### What to produce
Pull out every line below that holds the word "수사법은".

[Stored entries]
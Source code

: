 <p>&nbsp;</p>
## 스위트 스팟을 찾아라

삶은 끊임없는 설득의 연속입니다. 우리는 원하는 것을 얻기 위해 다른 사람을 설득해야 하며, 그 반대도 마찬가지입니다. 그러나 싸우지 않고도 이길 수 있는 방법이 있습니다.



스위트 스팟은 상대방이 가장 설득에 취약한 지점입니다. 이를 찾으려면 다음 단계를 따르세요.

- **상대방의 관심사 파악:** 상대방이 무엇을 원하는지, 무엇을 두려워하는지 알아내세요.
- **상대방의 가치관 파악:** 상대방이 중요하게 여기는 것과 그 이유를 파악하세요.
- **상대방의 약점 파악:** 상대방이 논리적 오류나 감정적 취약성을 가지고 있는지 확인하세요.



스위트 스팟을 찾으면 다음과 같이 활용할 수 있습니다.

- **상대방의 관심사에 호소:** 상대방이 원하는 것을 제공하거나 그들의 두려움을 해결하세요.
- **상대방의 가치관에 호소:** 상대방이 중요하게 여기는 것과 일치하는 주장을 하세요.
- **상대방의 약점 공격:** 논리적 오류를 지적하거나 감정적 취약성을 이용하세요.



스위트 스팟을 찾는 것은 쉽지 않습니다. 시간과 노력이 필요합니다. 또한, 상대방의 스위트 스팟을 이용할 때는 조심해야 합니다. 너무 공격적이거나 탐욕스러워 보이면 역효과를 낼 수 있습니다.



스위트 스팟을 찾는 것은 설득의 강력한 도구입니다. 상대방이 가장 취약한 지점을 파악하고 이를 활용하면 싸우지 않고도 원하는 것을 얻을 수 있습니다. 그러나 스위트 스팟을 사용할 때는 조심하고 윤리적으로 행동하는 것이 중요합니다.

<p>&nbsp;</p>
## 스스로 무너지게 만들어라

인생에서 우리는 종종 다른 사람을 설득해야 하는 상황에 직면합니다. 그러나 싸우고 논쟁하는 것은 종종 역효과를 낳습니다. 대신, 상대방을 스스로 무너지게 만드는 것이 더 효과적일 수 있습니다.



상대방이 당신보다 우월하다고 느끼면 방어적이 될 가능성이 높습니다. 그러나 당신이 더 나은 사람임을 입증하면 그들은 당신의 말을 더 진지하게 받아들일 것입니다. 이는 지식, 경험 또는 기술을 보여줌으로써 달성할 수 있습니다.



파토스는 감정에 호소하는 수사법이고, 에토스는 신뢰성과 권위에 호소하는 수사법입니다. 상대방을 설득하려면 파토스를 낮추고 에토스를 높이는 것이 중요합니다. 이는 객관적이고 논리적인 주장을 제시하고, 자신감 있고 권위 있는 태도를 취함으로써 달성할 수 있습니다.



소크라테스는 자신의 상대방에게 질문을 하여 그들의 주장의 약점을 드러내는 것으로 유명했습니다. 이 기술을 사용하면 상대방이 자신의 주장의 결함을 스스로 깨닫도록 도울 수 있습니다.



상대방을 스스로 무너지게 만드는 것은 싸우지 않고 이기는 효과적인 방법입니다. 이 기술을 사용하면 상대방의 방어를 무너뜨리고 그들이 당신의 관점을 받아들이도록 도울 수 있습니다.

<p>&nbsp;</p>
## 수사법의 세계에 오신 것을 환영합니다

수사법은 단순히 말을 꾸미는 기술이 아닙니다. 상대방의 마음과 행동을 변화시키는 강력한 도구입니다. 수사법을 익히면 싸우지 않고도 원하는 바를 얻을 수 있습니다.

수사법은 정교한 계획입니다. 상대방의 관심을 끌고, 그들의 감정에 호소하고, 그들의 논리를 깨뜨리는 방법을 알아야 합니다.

### The completed task
수사법은 단순히 말을 꾸미는 기술이 아닙니다. 상대방의 마음과 행동을 변화시키는 강력한 도구입니다. 수사법을 익히면 싸우지 않고도 원하는 바를 얻을 수 있습니다.
수사법은 정교한 계획입니다. 상대방의 관심을 끌고, 그들의 감정에 호소하고, 그들의 논리를 깨뜨리는 방법을 알아야 합니다.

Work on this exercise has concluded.